• [What needs to be done]:
Your answer must be an exact transcription of every record below, with the pictures omitted.

• [Provided material]:
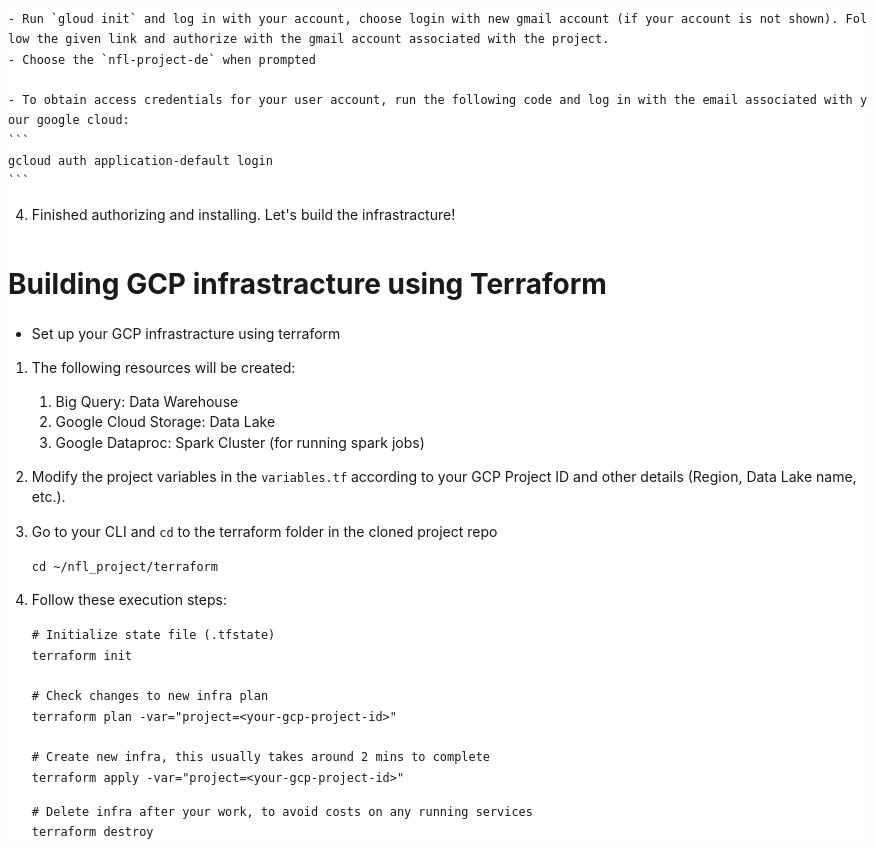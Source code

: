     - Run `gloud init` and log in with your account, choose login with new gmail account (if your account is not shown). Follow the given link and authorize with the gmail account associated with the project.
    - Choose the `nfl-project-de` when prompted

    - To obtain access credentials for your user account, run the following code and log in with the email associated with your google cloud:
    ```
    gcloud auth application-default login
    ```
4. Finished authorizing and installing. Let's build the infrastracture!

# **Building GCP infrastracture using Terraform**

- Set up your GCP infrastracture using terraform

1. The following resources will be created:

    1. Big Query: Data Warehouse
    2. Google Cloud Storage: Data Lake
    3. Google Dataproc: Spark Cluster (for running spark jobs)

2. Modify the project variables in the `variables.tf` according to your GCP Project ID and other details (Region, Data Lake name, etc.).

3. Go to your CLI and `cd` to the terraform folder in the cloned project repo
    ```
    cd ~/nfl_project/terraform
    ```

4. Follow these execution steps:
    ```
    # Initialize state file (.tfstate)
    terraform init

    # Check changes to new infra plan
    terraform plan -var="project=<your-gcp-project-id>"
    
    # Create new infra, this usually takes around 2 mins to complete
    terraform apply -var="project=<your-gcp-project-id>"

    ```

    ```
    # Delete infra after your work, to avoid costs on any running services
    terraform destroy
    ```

• [Answer box]:
Source code

:     - Run `gloud init` and log in with your account, choose login with new gmail account (if your account is not shown). Follow the given link and authorize with the gmail account associated with the project.
    - Choose the `nfl-project-de` when prompted

    - To obtain access credentials for your user account, run the following code and log in with the email associated with your google cloud:
    ```
    gcloud auth application-default login
    ```
4. Finished authorizing and installing. Let's build the infrastracture!

# **Building GCP infrastracture using Terraform**

- Set up your GCP infrastracture using terraform

1. The following resources will be created:

    1. Big Query: Data Warehouse
    2. Google Cloud Storage: Data Lake
    3. Google Dataproc: Spark Cluster (for running spark jobs)

2. Modify the project variables in the `variables.tf` according to your GCP Project ID and other details (Region, Data Lake name, etc.).

3. Go to your CLI and `cd` to the terraform folder in the cloned project repo
    ```
    cd ~/nfl_project/terraform
    ```

4. Follow these execution steps:
    ```
    # Initialize state file (.tfstate)
    terraform init

    # Check changes to new infra plan
    terraform plan -var="project=<your-gcp-project-id>"
    
    # Create new infra, this usually takes around 2 mins to complete
    terraform apply -var="project=<your-gcp-project-id>"

    ```

    ```
    # Delete infra after your work, to avoid costs on any running services
    terraform destroy
    ```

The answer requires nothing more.